Patterson, editor-in-chief of The Atlanta Constitution from 1960 to 1968, is a Pulitzer Prize-winning civil rights columnist and one of the most famous and prolific Southern journalists. During his tenure, he was responsible for some of the most passionately written and controversial editorials on racial equality in the nation.

"We didn't settle this by the sword in the 20th century. We settled it by the pen," Patterson told a packed audience. "[The United States] was a vicious society we were trying to change."

While Patterson--a former Duke Trustee and former editor, president and CEO of The St. Petersburg Times--answered questions and gave a short speech, both Arsenault and Clark read two examples of his writings, which they also distributed to the audience.

"To read Gene's columns is to see the 1960s though his eyes--an extraordinary revolution," Arsenault said. He chose to read one of Patterson's celebrated editorials, "I Have a Dream," written the day after Martin Luther King, Jr.'s monumental speech in Washington, D.C., on Aug. 30, 1963. "Gene Patterson saw this writing for the most influential paper in the South," Arsenault said.

Arsenault cited Patterson's finesse in capturing the essence and importance of King's speech with only one draft. "He urged us to follow the '60s with him. It was a dizzying experience to deal with this much change in this short amount of time."
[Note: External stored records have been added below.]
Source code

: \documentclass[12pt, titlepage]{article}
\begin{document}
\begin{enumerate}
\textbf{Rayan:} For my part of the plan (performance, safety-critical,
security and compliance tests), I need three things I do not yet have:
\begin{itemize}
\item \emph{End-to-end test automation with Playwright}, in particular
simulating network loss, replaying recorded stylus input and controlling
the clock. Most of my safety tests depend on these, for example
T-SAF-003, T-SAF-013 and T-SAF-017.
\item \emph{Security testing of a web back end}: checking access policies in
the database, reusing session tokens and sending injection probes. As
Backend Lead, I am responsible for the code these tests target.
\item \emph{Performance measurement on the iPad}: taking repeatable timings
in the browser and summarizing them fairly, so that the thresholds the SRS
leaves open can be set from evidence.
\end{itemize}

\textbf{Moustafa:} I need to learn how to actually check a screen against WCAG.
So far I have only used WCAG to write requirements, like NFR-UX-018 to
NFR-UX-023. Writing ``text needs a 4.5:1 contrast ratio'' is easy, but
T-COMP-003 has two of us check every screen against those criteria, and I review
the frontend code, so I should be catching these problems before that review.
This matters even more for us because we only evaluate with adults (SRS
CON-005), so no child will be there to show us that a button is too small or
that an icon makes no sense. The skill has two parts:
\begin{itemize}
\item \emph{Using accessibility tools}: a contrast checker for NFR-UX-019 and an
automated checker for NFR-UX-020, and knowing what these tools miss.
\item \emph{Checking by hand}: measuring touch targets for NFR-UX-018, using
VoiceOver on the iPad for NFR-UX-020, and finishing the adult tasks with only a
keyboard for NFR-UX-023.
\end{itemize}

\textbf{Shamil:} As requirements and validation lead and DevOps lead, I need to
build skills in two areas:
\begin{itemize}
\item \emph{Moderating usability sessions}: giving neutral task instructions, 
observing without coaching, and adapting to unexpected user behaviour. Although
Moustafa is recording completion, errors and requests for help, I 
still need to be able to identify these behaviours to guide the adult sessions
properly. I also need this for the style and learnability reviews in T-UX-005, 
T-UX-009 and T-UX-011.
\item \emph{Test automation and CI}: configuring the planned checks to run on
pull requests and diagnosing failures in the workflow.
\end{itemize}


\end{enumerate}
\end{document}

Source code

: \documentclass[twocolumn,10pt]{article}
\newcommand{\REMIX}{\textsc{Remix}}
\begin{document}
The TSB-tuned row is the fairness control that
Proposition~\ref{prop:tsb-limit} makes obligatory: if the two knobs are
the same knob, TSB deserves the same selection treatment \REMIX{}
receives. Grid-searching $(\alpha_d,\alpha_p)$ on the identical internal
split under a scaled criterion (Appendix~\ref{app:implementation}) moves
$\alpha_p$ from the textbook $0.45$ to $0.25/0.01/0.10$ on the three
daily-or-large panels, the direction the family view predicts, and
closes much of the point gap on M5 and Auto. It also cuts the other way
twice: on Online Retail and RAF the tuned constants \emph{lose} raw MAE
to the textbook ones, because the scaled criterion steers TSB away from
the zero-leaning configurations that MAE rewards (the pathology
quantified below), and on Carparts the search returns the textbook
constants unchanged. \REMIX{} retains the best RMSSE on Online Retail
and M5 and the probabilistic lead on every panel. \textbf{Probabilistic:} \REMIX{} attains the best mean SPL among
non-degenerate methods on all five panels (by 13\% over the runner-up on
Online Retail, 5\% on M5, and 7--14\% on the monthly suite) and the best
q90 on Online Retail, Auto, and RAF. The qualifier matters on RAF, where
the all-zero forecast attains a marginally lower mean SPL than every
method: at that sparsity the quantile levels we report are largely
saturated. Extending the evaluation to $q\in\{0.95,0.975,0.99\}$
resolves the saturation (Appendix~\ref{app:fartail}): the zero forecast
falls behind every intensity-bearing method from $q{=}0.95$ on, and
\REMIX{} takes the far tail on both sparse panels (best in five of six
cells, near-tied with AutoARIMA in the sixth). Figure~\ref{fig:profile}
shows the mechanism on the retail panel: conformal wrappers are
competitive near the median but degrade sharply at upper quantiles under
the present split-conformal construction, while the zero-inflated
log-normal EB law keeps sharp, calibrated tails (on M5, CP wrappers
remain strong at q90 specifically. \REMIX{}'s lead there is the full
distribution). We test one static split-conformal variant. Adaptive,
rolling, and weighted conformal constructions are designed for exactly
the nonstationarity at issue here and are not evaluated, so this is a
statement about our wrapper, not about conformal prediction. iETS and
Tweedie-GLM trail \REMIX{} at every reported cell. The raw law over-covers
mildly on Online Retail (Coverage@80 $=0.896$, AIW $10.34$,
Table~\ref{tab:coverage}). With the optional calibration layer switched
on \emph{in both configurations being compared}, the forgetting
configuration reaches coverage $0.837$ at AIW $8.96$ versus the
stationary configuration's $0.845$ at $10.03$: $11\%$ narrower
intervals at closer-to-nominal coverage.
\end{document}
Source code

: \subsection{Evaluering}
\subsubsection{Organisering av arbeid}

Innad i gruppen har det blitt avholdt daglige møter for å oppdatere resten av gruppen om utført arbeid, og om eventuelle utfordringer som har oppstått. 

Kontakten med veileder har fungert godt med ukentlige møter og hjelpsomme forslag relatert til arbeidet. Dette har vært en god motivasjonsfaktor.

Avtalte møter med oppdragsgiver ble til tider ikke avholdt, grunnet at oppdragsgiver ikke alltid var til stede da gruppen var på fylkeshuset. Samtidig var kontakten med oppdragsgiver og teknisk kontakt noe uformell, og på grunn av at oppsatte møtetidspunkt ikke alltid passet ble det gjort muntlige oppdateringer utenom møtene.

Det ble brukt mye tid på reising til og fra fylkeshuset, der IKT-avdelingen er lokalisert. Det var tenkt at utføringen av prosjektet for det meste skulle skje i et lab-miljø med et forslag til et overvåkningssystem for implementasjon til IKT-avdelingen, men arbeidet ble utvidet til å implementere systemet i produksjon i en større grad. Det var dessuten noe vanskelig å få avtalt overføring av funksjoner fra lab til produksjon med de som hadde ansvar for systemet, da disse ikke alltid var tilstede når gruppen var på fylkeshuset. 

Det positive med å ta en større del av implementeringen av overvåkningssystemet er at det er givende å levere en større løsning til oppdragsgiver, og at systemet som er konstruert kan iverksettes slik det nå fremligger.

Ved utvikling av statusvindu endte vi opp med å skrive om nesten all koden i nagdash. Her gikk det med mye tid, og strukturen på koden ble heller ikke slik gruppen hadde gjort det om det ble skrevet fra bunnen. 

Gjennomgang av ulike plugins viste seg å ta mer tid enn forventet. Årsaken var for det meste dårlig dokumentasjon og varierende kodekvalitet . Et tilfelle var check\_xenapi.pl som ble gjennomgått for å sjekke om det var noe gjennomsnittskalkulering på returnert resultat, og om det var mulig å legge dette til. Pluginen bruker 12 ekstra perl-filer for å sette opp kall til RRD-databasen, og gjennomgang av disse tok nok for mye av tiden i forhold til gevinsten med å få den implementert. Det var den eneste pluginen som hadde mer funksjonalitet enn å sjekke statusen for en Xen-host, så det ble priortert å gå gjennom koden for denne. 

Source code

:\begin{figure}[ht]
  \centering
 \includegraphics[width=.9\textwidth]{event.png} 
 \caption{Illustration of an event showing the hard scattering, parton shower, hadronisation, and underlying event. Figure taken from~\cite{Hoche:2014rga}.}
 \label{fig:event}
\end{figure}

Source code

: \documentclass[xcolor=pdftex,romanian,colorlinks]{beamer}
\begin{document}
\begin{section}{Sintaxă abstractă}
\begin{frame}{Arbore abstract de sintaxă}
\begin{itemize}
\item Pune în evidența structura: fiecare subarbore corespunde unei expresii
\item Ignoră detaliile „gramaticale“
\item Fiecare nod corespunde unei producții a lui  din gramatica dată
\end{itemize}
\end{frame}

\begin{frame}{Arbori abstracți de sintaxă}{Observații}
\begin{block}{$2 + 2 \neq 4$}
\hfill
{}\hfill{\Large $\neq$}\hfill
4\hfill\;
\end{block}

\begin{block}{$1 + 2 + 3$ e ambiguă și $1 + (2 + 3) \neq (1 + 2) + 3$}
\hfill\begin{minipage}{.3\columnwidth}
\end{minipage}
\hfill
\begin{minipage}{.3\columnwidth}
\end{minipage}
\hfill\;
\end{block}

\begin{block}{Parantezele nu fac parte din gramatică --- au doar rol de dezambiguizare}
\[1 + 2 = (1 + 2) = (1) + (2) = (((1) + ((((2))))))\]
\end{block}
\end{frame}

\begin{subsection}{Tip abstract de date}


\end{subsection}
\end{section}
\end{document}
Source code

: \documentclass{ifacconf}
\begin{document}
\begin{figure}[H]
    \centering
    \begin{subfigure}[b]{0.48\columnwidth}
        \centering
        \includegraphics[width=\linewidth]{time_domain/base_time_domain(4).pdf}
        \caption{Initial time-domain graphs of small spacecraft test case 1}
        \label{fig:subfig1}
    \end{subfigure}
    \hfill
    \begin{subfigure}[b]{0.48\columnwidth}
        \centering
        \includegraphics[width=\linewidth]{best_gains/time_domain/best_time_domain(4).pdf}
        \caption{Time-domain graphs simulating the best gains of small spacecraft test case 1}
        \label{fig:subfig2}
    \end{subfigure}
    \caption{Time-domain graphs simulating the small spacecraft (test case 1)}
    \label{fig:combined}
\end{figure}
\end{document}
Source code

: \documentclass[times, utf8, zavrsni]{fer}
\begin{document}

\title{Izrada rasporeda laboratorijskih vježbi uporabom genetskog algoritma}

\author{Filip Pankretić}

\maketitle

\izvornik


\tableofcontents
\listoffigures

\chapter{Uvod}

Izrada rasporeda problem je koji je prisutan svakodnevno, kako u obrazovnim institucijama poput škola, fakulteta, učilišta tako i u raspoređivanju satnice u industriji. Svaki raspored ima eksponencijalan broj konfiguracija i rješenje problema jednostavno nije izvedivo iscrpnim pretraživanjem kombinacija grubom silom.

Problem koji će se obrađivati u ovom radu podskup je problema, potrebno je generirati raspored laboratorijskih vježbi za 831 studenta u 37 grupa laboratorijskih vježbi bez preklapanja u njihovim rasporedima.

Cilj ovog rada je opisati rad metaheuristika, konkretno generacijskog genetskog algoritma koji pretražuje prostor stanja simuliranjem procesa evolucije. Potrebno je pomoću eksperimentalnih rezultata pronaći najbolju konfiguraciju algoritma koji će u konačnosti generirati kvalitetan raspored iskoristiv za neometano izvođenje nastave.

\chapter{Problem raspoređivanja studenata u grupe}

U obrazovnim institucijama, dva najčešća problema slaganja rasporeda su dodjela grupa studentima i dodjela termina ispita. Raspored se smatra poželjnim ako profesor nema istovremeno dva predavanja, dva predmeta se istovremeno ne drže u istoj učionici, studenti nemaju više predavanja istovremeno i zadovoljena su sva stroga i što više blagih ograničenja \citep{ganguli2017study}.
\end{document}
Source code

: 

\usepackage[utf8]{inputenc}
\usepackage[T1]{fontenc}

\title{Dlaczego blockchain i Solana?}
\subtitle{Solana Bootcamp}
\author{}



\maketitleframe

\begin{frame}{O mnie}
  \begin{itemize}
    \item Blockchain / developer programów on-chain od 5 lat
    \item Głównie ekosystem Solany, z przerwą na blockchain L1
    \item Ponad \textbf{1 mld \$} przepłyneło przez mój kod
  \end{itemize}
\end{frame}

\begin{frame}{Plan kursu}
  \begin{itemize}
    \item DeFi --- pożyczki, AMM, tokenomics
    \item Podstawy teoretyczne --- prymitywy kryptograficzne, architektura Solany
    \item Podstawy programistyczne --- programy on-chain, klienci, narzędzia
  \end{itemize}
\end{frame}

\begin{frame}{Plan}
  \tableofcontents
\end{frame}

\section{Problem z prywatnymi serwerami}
Clark read Patterson's much-lauded essay, "A Flower for the Graves," written Sept. 16, 1963, in response to the murders of four black girls in Birmingham, Ala., at the hands of white residents. The article, in which Patterson blamed the crime on all Southerners--black and white--was considered so powerful that former anchorman Walter Cronkite asked him to read it on the CBS Evening News.

Citing the extensive use of the pronoun 'we' in the article, Clark said, "This was not a man talking down from the mountain top but having a spirited, spiritual conversation with his fellow Southerners about the possibility of change."

Patterson himself spoke about the challenges he faced as a liberal-minded figure in a segregated Southern society. Growing up in a segregated community and attending segregated schools, he spoke Tuesday of several instances where he was confronted with the harsh nature of racial inequality.

"[Race] is the great domestic issue for this country," he said. "It's not just about race or laws-it's about the human heart."